Python assignment, mutable vs. immutable

Everything in Python is an object. An object’s mutability is determined by its type. Objects whose value can change are said to be mutable, objects whose value is unchangeable once they are created are called immutable.

Among Python built-in types:

  • Mutable objects include: list dict set
  • Immutable objects include: tuple str int float bool

User-defined classes are generally mutable. There are some exceptions, such as simple sub-classes of an immutable type.

Arguments are passed by assignment in Python. Since assignment just creates references to objects, the parameter passed in is actually a reference to an object, but the reference is passed by value. When we call a function with a parameter, a new reference is created that refers to the object passed in. This is separate from the reference that was used in the function call.
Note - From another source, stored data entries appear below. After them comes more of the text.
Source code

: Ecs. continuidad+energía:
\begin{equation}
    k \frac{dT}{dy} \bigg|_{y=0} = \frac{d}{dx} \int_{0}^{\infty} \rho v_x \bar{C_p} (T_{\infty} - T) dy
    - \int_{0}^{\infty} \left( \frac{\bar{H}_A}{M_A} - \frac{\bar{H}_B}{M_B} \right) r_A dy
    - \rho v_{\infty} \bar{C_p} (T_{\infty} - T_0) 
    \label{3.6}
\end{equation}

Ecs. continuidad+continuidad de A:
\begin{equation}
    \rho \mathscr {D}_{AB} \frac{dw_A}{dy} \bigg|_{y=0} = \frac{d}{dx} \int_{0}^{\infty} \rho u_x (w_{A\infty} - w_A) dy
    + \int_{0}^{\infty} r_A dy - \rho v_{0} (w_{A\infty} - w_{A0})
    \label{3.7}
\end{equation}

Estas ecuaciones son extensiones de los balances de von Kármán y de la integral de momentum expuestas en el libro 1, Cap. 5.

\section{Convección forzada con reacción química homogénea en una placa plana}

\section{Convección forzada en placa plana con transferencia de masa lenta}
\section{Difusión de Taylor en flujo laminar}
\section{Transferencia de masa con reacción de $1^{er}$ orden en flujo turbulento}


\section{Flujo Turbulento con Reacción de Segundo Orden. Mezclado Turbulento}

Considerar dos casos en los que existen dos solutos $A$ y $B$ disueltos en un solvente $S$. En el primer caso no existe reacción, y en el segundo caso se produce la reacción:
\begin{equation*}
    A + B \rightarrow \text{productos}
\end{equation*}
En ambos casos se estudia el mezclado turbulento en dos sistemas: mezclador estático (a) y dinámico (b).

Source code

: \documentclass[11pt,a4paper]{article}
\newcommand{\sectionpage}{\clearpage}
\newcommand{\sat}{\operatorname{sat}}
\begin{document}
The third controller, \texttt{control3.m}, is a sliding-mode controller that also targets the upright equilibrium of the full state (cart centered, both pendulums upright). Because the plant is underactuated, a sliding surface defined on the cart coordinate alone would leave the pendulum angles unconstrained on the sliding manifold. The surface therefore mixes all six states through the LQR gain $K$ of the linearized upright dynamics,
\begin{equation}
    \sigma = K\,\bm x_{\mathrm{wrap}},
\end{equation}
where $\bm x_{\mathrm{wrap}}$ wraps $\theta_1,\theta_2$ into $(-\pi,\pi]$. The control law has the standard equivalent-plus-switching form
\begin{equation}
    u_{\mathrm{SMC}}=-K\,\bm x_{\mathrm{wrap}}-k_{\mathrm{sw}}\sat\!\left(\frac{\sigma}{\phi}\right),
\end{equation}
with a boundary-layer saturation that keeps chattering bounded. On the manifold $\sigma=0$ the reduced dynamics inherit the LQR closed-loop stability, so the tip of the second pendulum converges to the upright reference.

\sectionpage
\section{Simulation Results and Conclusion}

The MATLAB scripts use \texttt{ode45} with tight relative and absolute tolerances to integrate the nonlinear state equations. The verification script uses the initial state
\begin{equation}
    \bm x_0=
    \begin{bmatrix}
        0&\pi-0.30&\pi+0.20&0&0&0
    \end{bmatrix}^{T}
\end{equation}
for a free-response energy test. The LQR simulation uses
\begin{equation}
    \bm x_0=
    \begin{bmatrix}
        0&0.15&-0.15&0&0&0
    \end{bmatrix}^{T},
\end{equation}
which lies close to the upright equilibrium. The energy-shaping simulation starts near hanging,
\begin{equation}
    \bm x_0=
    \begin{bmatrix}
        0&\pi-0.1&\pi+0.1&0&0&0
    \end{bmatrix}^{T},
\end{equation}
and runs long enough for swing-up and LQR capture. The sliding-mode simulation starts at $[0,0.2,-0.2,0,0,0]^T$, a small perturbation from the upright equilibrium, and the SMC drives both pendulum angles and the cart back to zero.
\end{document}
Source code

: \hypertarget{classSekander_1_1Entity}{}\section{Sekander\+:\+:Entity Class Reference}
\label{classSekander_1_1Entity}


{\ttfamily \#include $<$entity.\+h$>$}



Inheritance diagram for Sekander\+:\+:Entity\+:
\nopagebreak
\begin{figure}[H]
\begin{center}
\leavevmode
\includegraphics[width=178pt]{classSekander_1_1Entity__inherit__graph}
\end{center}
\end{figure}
If we pass a mutable object into a function, the function gets a reference to that same object and we can mutate it, the change in the function (if any) will be reflected in the outer scope. But if we rebind the reference in the function, the outer reference will still point to the original object.

If we pass an immutable object into a function, the function gets a reference to that same object but we cannot mutate it as this object does not provide such methods. If we rebind the reference in the function, the outer reference will still point to the original object.

id() function

Assignment in Python means that the variable named on the left should now refer to the value (object) on the right. If the right-hand side is also a name (variable), for example y = x, this means y should now refer to the object x refers to.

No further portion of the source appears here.